Stored dataset items:
============================================================

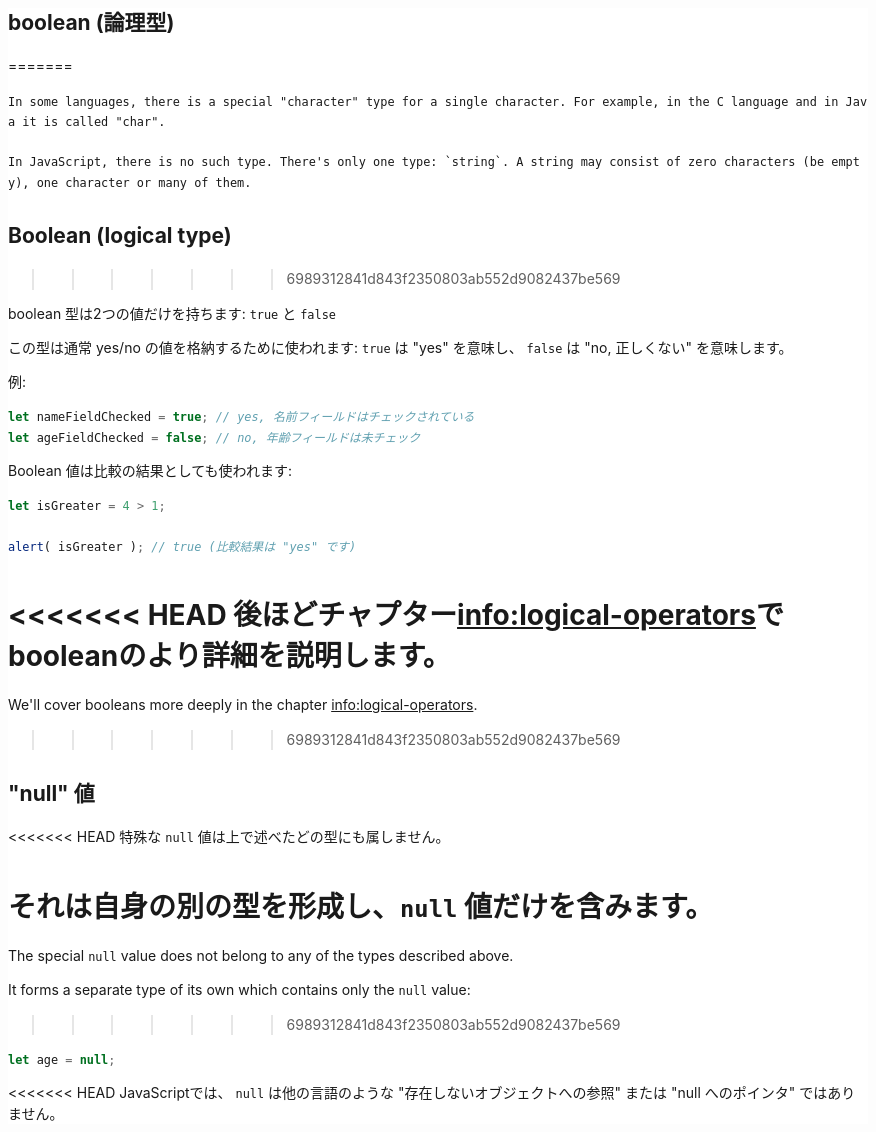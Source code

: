 ## boolean (論理型) 
=======
```smart header="There is no *character* type."
In some languages, there is a special "character" type for a single character. For example, in the C language and in Java it is called "char".

In JavaScript, there is no such type. There's only one type: `string`. A string may consist of zero characters (be empty), one character or many of them.
```

## Boolean (logical type)
>>>>>>> 6989312841d843f2350803ab552d9082437be569

boolean 型は2つの値だけを持ちます: `true` と `false`

この型は通常 yes/no の値を格納するために使われます: `true` は "yes" を意味し、 `false` は "no, 正しくない" を意味します。

例:

```js
let nameFieldChecked = true; // yes, 名前フィールドはチェックされている
let ageFieldChecked = false; // no, 年齢フィールドは未チェック
```

Boolean 値は比較の結果としても使われます:

```js run
let isGreater = 4 > 1;

alert( isGreater ); // true (比較結果は "yes" です)
```

<<<<<<< HEAD
後ほどチャプター<info:logical-operators>でbooleanのより詳細を説明します。
=======
We'll cover booleans more deeply in the chapter <info:logical-operators>.
>>>>>>> 6989312841d843f2350803ab552d9082437be569

## "null" 値 

<<<<<<< HEAD
特殊な `null` 値は上で述べたどの型にも属しません。

それは自身の別の型を形成し、`null` 値だけを含みます。
=======
The special `null` value does not belong to any of the types described above.

It forms a separate type of its own which contains only the `null` value:
>>>>>>> 6989312841d843f2350803ab552d9082437be569

```js
let age = null;
```

<<<<<<< HEAD
JavaScriptでは、 `null` は他の言語のような "存在しないオブジェクトへの参照" または "null へのポインタ" ではありません。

============================================================

- _What is required_
Within the entries above, find each line where "only" appears; copy every one.

- _Answer to the problem_
In JavaScript, there is no such type. There's only one type: `string`. A string may consist of zero characters (be empty), one character or many of them.
It forms a separate type of its own which contains only the `null` value:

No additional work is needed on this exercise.